Head's Up! These forums are read-only. All users and content have migrated. Please join us at community.neo4j.com.
on 04-27-2021 10:49 AM
I am trying to under stand how I would map/ interconnect row data to headers.
Below is a sample of the data and a drawing off what I would think the output would look.
A | B | C | D | |
---|---|---|---|---|
A | N | 2 | 3 | 4 |
B | 5 | N | 7 | 8 |
C | 9 | 0 | N | 2 |
D | 3 | 4 | 5 | N |
Here is my solution:
I created a csv file that matches with your data.
Col1,A,B,C,D
A,N,2,3,4
B,5,N,7,8
C,9,0,N,2
D,3,4,5,N
Step 1: As you are creating nodes with labels from column headers, I first created these nodes.
LOAD CSV WITH HEADERS from 'file:///joem.csv' as row
with row limit 1
with keys(row) as k1
CALL apoc.create.node(["Headers"], {name: k1[1]})
CALL apoc.create.node(["Headers"], {name: k1[2]})
CALL apoc.create.node(["Headers"], {name: k1[3]})
CALL apoc.create.node(["Headers"], {name: k1[4]})
Created nodes with names A, B, C, D
Step 2:
LOAD CSV WITH HEADERS from 'file:///joem.csv' as row
with row
with keys(row) as k1, row
match(a:Headers) where a.name = k1[1]
match(b:Headers) where b.name = k1[2]
match(c:Headers) where c.name = k1[3]
match(d:Headers) where d.name = k1[4]
//case when row.Col1 = k1[1]
FOREACH(ignoreMe IN CASE WHEN row.Col1 = k1[1] THEN [1] ELSE [] END |
merge (a)-[:ROW_WISE {val: toInteger(row.B)}]->(b)
merge (a)-[:ROW_WISE {val: toInteger(row.C)}]->(c)
merge (a)-[:ROW_WISE {val: toInteger(row.D)}]->(d)
)
//case when row.Col1 = k1[2]
FOREACH(ignoreMe IN CASE WHEN row.Col1 = k1[2] THEN [1] ELSE [] END |
merge (a)-[:COLUMN_WISE {val: toInteger(row.A)}]->(b)
merge (c)-[:COLUMN_WISE {val: toInteger(row.C)}]->(b)
merge (d)-[:COLUMN__WISE {val: toInteger(row.D)}]->(b)
)
//case when row.Col1 = k1[3]
FOREACH(ignoreMe IN CASE WHEN row.Col1 = k1[3] THEN [1] ELSE [] END |
merge (a)-[:COLUMN_WISE {val: toInteger(row.A)}]->(c)
merge (b)-[:COLUMN_WISE {val: toInteger(row.B)}]->(c)
merge (d)-[:COLUMN_WISE {val: toInteger(row.D)}]->(c)
)
//case when row.Col1 = k1[4]
FOREACH(ignoreMe IN CASE WHEN row.Col1 = k1[4] THEN [1] ELSE [] END |
merge (a)-[:COLUMN_WISE {val: toInteger(row.A)}]->(d)
merge (b)-[:COLUMN_WISE {val: toInteger(row.B)}]->(d)

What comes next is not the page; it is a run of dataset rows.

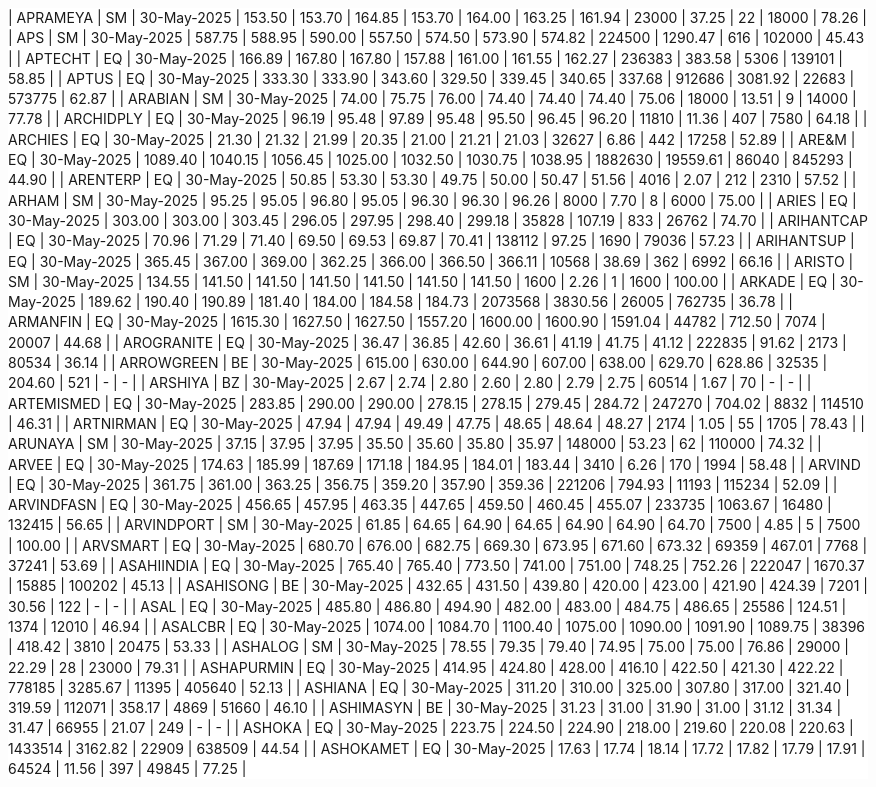 | APRAMEYA | SM | 30-May-2025 | 153.50 | 153.70 | 164.85 | 153.70 | 164.00 | 163.25 | 161.94 | 23000 | 37.25 | 22 | 18000 | 78.26 |
| APS | SM | 30-May-2025 | 587.75 | 588.95 | 590.00 | 557.50 | 574.50 | 573.90 | 574.82 | 224500 | 1290.47 | 616 | 102000 | 45.43 |
| APTECHT | EQ | 30-May-2025 | 166.89 | 167.80 | 167.80 | 157.88 | 161.00 | 161.55 | 162.27 | 236383 | 383.58 | 5306 | 139101 | 58.85 |
| APTUS | EQ | 30-May-2025 | 333.30 | 333.90 | 343.60 | 329.50 | 339.45 | 340.65 | 337.68 | 912686 | 3081.92 | 22683 | 573775 | 62.87 |
| ARABIAN | SM | 30-May-2025 | 74.00 | 75.75 | 76.00 | 74.40 | 74.40 | 74.40 | 75.06 | 18000 | 13.51 | 9 | 14000 | 77.78 |
| ARCHIDPLY | EQ | 30-May-2025 | 96.19 | 95.48 | 97.89 | 95.48 | 95.50 | 96.45 | 96.20 | 11810 | 11.36 | 407 | 7580 | 64.18 |
| ARCHIES | EQ | 30-May-2025 | 21.30 | 21.32 | 21.99 | 20.35 | 21.00 | 21.21 | 21.03 | 32627 | 6.86 | 442 | 17258 | 52.89 |
| ARE&M | EQ | 30-May-2025 | 1089.40 | 1040.15 | 1056.45 | 1025.00 | 1032.50 | 1030.75 | 1038.95 | 1882630 | 19559.61 | 86040 | 845293 | 44.90 |
| ARENTERP | EQ | 30-May-2025 | 50.85 | 53.30 | 53.30 | 49.75 | 50.00 | 50.47 | 51.56 | 4016 | 2.07 | 212 | 2310 | 57.52 |
| ARHAM | SM | 30-May-2025 | 95.25 | 95.05 | 96.80 | 95.05 | 96.30 | 96.30 | 96.26 | 8000 | 7.70 | 8 | 6000 | 75.00 |
| ARIES | EQ | 30-May-2025 | 303.00 | 303.00 | 303.45 | 296.05 | 297.95 | 298.40 | 299.18 | 35828 | 107.19 | 833 | 26762 | 74.70 |
| ARIHANTCAP | EQ | 30-May-2025 | 70.96 | 71.29 | 71.40 | 69.50 | 69.53 | 69.87 | 70.41 | 138112 | 97.25 | 1690 | 79036 | 57.23 |
| ARIHANTSUP | EQ | 30-May-2025 | 365.45 | 367.00 | 369.00 | 362.25 | 366.00 | 366.50 | 366.11 | 10568 | 38.69 | 362 | 6992 | 66.16 |
| ARISTO | SM | 30-May-2025 | 134.55 | 141.50 | 141.50 | 141.50 | 141.50 | 141.50 | 141.50 | 1600 | 2.26 | 1 | 1600 | 100.00 |
| ARKADE | EQ | 30-May-2025 | 189.62 | 190.40 | 190.89 | 181.40 | 184.00 | 184.58 | 184.73 | 2073568 | 3830.56 | 26005 | 762735 | 36.78 |
| ARMANFIN | EQ | 30-May-2025 | 1615.30 | 1627.50 | 1627.50 | 1557.20 | 1600.00 | 1600.90 | 1591.04 | 44782 | 712.50 | 7074 | 20007 | 44.68 |
| AROGRANITE | EQ | 30-May-2025 | 36.47 | 36.85 | 42.60 | 36.61 | 41.19 | 41.75 | 41.12 | 222835 | 91.62 | 2173 | 80534 | 36.14 |
| ARROWGREEN | BE | 30-May-2025 | 615.00 | 630.00 | 644.90 | 607.00 | 638.00 | 629.70 | 628.86 | 32535 | 204.60 | 521 | - | - |
| ARSHIYA | BZ | 30-May-2025 | 2.67 | 2.74 | 2.80 | 2.60 | 2.80 | 2.79 | 2.75 | 60514 | 1.67 | 70 | - | - |
| ARTEMISMED | EQ | 30-May-2025 | 283.85 | 290.00 | 290.00 | 278.15 | 278.15 | 279.45 | 284.72 | 247270 | 704.02 | 8832 | 114510 | 46.31 |
| ARTNIRMAN | EQ | 30-May-2025 | 47.94 | 47.94 | 49.49 | 47.75 | 48.65 | 48.64 | 48.27 | 2174 | 1.05 | 55 | 1705 | 78.43 |
| ARUNAYA | SM | 30-May-2025 | 37.15 | 37.95 | 37.95 | 35.50 | 35.60 | 35.80 | 35.97 | 148000 | 53.23 | 62 | 110000 | 74.32 |
| ARVEE | EQ | 30-May-2025 | 174.63 | 185.99 | 187.69 | 171.18 | 184.95 | 184.01 | 183.44 | 3410 | 6.26 | 170 | 1994 | 58.48 |
| ARVIND | EQ | 30-May-2025 | 361.75 | 361.00 | 363.25 | 356.75 | 359.20 | 357.90 | 359.36 | 221206 | 794.93 | 11193 | 115234 | 52.09 |
| ARVINDFASN | EQ | 30-May-2025 | 456.65 | 457.95 | 463.35 | 447.65 | 459.50 | 460.45 | 455.07 | 233735 | 1063.67 | 16480 | 132415 | 56.65 |
| ARVINDPORT | SM | 30-May-2025 | 61.85 | 64.65 | 64.90 | 64.65 | 64.90 | 64.90 | 64.70 | 7500 | 4.85 | 5 | 7500 | 100.00 |
| ARVSMART | EQ | 30-May-2025 | 680.70 | 676.00 | 682.75 | 669.30 | 673.95 | 671.60 | 673.32 | 69359 | 467.01 | 7768 | 37241 | 53.69 |
| ASAHIINDIA | EQ | 30-May-2025 | 765.40 | 765.40 | 773.50 | 741.00 | 751.00 | 748.25 | 752.26 | 222047 | 1670.37 | 15885 | 100202 | 45.13 |
| ASAHISONG | BE | 30-May-2025 | 432.65 | 431.50 | 439.80 | 420.00 | 423.00 | 421.90 | 424.39 | 7201 | 30.56 | 122 | - | - |
| ASAL | EQ | 30-May-2025 | 485.80 | 486.80 | 494.90 | 482.00 | 483.00 | 484.75 | 486.65 | 25586 | 124.51 | 1374 | 12010 | 46.94 |
| ASALCBR | EQ | 30-May-2025 | 1074.00 | 1084.70 | 1100.40 | 1075.00 | 1090.00 | 1091.90 | 1089.75 | 38396 | 418.42 | 3810 | 20475 | 53.33 |
| ASHALOG | SM | 30-May-2025 | 78.55 | 79.35 | 79.40 | 74.95 | 75.00 | 75.00 | 76.86 | 29000 | 22.29 | 28 | 23000 | 79.31 |
| ASHAPURMIN | EQ | 30-May-2025 | 414.95 | 424.80 | 428.00 | 416.10 | 422.50 | 421.30 | 422.22 | 778185 | 3285.67 | 11395 | 405640 | 52.13 |
| ASHIANA | EQ | 30-May-2025 | 311.20 | 310.00 | 325.00 | 307.80 | 317.00 | 321.40 | 319.59 | 112071 | 358.17 | 4869 | 51660 | 46.10 |
| ASHIMASYN | BE | 30-May-2025 | 31.23 | 31.00 | 31.90 | 31.00 | 31.12 | 31.34 | 31.47 | 66955 | 21.07 | 249 | - | - |
| ASHOKA | EQ | 30-May-2025 | 223.75 | 224.50 | 224.90 | 218.00 | 219.60 | 220.08 | 220.63 | 1433514 | 3162.82 | 22909 | 638509 | 44.54 |
| ASHOKAMET | EQ | 30-May-2025 | 17.63 | 17.74 | 18.14 | 17.72 | 17.82 | 17.79 | 17.91 | 64524 | 11.56 | 397 | 49845 | 77.25 |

merge (c)-[:COLUMN_WISE {val: toInteger(row.C)}]->(d)
)
Set 12 properties, created 12 relationships, completed after 18 ms.
Result:
While this is an interesting way to load data, it isn't standard, and doesn't scale well, since for each additional node involved you would have to add a new column and update all rows. Ideally, when the number of fields being set isn't growing, only the number of nodes needing to be connected or changed, your CSV should only need to change by adding additional rows. The number of columns should remain fixed.
A much easier approach is with a CSV that has a 3 columns: start
, end
, and value
. Then you just build the CSV, each row representing a particular relationships between two nodes, and the value to use.
Your load query becomes much easier. Assuming that your nodes are already in the graph and this is just about creating relationships between them, and assuming we use :Node labels and :REL relationships (since that wasn't provided), and numeric ids for the nodes and numeric values for the values on relationships, a load of the relationships would be :
LOAD CSV WITH HEADERS from 'file:///myNewData.csv' as row
MATCH (start:Node {id:toInteger(row.start)}), (end:Node {id:toInteger(row.end)})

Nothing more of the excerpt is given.